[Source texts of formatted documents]
***

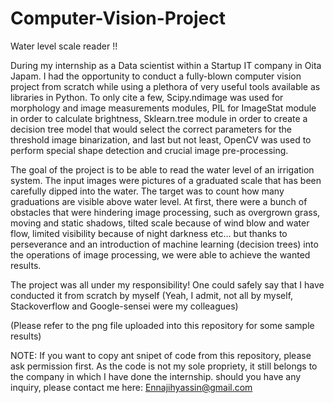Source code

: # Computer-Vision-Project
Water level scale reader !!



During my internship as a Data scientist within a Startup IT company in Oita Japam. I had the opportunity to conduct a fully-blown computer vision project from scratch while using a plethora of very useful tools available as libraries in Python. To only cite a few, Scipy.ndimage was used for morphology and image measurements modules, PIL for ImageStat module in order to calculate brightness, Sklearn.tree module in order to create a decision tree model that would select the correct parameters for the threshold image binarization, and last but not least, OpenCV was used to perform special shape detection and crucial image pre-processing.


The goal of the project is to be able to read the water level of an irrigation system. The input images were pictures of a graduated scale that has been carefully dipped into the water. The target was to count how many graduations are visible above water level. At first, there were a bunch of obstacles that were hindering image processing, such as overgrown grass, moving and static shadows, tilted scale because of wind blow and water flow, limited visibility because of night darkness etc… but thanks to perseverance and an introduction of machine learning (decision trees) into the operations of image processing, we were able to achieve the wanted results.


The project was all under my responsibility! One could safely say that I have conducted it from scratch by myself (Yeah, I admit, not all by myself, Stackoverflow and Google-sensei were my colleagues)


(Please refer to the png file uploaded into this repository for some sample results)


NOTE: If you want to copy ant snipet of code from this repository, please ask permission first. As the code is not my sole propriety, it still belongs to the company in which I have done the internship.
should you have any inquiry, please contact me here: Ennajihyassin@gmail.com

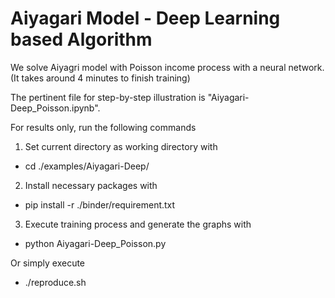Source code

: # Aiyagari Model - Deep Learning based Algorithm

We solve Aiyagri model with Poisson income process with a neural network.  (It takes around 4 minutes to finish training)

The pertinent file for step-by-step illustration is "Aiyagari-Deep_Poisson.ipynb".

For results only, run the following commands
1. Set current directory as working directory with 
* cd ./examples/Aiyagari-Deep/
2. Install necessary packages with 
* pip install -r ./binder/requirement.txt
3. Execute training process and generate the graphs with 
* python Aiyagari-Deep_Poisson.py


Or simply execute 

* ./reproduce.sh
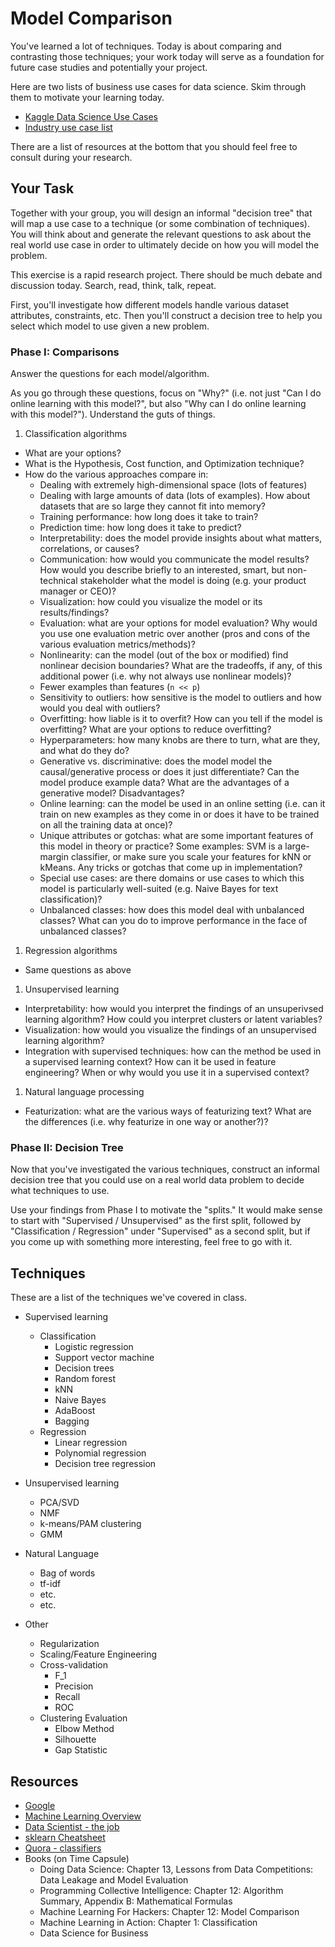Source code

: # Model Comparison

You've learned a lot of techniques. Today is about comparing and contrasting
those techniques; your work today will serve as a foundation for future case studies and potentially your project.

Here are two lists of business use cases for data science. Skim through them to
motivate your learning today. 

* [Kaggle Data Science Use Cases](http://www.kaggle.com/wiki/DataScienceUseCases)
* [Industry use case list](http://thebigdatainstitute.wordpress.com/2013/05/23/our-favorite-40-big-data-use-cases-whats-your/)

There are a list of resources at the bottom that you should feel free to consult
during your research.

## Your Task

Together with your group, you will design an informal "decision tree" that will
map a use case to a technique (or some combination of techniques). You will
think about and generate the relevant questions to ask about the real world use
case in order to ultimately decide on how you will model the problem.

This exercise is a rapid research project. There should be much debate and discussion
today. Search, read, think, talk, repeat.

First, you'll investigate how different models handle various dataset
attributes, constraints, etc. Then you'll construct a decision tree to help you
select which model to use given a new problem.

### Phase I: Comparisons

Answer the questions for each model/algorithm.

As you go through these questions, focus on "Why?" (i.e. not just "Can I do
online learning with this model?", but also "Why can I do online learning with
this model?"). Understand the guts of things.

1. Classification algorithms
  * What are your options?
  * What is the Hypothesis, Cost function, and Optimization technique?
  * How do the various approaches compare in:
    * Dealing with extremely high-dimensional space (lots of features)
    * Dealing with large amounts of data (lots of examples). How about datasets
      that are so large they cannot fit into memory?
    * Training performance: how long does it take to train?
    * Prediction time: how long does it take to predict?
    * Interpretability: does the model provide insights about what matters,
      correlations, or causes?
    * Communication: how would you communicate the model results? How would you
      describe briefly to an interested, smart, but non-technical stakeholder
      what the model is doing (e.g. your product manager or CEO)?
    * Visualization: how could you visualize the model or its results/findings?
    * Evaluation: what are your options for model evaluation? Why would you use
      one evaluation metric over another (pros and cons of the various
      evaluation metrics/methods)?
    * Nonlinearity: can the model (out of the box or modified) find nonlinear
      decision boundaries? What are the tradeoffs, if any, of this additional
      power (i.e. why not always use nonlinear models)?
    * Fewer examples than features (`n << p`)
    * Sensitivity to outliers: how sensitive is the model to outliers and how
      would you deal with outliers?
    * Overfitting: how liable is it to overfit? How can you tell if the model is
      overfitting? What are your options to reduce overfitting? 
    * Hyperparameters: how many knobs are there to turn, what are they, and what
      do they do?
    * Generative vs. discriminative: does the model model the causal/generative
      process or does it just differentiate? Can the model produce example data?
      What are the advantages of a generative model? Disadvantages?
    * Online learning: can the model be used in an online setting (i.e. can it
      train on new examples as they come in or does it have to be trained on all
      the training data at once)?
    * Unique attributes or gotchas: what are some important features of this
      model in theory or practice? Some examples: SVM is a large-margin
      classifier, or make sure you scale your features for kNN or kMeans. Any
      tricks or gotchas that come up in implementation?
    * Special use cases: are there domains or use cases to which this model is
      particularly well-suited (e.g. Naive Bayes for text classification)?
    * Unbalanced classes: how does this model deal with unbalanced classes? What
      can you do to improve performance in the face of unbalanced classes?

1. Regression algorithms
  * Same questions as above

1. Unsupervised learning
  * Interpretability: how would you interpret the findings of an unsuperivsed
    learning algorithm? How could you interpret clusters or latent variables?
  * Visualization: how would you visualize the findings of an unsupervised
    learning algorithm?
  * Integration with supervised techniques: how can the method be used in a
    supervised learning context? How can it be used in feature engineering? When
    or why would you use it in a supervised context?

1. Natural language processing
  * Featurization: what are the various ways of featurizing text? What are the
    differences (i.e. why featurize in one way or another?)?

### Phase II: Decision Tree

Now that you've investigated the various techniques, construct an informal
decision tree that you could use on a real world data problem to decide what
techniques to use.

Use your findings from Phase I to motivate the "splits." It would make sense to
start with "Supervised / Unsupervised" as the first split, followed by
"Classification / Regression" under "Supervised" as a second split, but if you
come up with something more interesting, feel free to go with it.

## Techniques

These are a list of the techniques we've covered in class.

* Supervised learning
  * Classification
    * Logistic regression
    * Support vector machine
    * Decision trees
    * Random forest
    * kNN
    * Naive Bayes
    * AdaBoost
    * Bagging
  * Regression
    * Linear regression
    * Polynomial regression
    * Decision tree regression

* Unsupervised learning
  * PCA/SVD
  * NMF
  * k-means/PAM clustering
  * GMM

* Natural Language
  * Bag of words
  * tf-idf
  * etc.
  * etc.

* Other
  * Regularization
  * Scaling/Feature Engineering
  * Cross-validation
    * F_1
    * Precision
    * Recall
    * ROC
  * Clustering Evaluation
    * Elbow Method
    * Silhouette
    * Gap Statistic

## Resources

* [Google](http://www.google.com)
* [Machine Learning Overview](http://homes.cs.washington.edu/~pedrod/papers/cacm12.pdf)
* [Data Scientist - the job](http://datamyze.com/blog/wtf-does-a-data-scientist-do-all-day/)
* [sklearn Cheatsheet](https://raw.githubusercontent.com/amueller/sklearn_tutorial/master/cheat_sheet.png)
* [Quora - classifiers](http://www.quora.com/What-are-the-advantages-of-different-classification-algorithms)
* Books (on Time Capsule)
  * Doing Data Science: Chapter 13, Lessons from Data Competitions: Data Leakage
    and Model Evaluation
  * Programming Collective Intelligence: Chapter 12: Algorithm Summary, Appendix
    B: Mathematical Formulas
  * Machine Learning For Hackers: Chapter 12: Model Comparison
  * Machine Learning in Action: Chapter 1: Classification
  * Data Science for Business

***

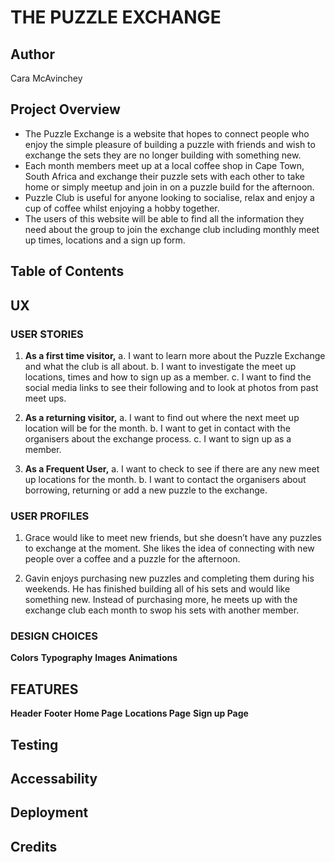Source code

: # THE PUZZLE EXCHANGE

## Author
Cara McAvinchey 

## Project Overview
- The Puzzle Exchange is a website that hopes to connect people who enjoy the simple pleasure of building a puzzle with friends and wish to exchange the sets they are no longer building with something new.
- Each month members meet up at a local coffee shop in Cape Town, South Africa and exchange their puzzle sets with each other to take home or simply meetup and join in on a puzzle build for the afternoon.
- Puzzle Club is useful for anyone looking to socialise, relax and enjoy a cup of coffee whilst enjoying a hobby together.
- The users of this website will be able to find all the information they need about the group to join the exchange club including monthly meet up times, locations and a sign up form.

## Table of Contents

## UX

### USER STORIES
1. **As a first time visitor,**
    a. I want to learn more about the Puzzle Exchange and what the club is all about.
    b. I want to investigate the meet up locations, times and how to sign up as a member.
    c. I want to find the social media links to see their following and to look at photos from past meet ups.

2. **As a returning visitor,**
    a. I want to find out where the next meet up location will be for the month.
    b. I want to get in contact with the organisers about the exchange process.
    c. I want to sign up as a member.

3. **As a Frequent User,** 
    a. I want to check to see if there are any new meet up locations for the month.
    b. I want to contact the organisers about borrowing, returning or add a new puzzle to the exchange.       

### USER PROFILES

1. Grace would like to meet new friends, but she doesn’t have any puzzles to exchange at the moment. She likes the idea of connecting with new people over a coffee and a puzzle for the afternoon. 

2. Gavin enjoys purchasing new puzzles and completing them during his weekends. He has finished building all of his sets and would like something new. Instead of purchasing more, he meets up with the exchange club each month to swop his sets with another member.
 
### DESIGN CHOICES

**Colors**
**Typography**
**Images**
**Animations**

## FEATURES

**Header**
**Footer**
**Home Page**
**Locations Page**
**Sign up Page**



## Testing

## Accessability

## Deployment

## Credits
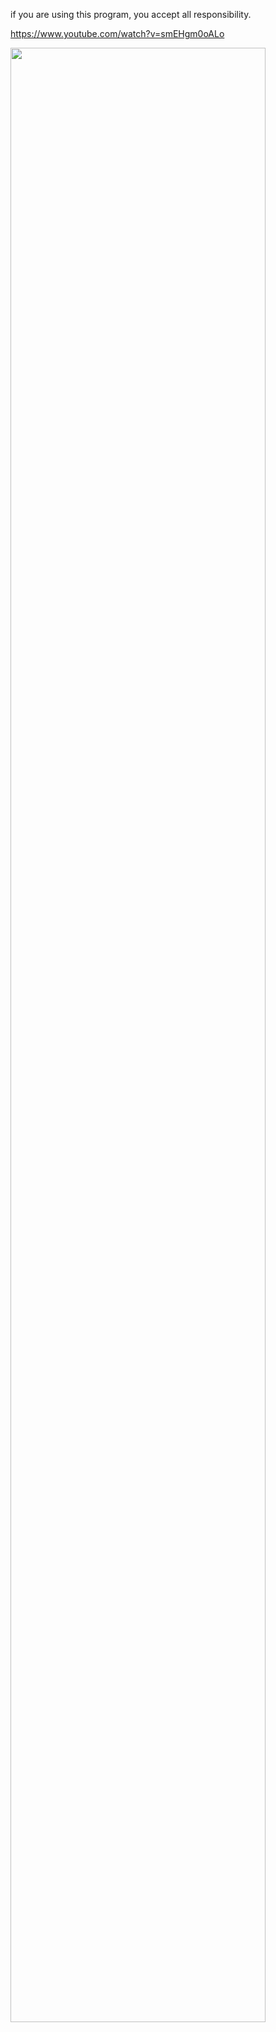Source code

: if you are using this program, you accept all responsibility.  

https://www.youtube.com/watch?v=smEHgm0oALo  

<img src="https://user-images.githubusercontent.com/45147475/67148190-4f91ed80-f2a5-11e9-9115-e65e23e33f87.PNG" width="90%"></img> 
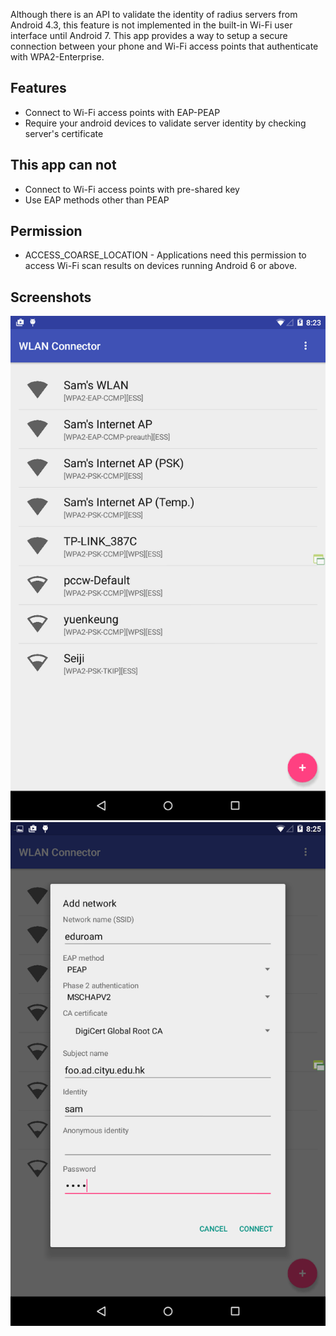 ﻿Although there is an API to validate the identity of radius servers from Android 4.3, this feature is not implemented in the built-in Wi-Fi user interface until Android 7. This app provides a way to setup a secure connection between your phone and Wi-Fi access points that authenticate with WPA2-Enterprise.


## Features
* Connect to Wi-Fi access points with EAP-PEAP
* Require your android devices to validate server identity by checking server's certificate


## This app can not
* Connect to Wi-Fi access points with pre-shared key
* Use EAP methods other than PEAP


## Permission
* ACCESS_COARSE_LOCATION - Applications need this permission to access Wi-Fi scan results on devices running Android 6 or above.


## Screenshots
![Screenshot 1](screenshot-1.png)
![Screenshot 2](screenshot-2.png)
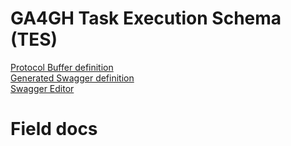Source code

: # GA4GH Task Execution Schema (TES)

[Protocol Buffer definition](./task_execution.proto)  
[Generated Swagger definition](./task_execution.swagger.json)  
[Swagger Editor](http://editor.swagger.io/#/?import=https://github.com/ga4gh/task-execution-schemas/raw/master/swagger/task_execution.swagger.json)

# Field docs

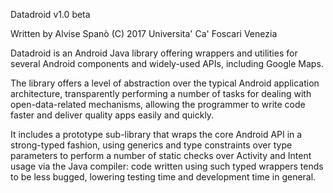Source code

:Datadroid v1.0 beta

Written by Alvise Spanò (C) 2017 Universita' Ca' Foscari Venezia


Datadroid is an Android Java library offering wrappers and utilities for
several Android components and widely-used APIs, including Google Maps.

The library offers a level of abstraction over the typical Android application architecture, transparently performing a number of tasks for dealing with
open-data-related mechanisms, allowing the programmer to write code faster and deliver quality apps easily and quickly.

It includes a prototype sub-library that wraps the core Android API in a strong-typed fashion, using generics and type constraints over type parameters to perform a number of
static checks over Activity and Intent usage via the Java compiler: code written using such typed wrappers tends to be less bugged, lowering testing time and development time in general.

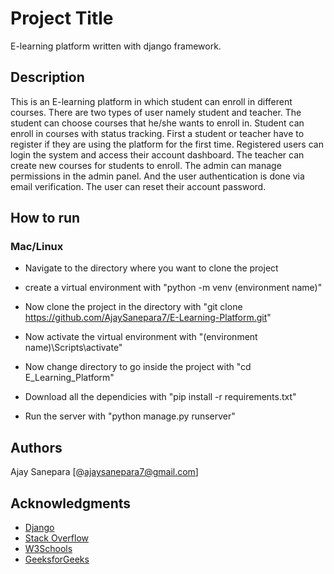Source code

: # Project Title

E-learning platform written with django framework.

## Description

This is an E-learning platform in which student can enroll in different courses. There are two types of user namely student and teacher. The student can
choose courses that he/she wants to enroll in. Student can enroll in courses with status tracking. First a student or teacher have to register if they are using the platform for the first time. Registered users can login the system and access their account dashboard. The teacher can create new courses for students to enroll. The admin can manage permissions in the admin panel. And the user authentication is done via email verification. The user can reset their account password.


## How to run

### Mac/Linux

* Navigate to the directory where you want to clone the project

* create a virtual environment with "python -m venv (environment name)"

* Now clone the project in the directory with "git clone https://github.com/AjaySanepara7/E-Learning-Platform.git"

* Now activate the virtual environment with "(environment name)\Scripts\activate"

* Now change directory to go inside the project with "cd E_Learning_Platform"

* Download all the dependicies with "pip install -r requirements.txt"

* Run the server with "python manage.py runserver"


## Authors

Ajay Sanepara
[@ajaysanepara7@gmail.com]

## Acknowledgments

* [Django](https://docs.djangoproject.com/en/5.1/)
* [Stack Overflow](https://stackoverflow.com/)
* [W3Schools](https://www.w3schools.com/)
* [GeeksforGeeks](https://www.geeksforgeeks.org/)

***

From the records above, show each line that contains the word "devices".

* Require your android devices to validate server identity by checking server's certificate
* ACCESS_COARSE_LOCATION - Applications need this permission to access Wi-Fi scan results on devices running Android 6 or above.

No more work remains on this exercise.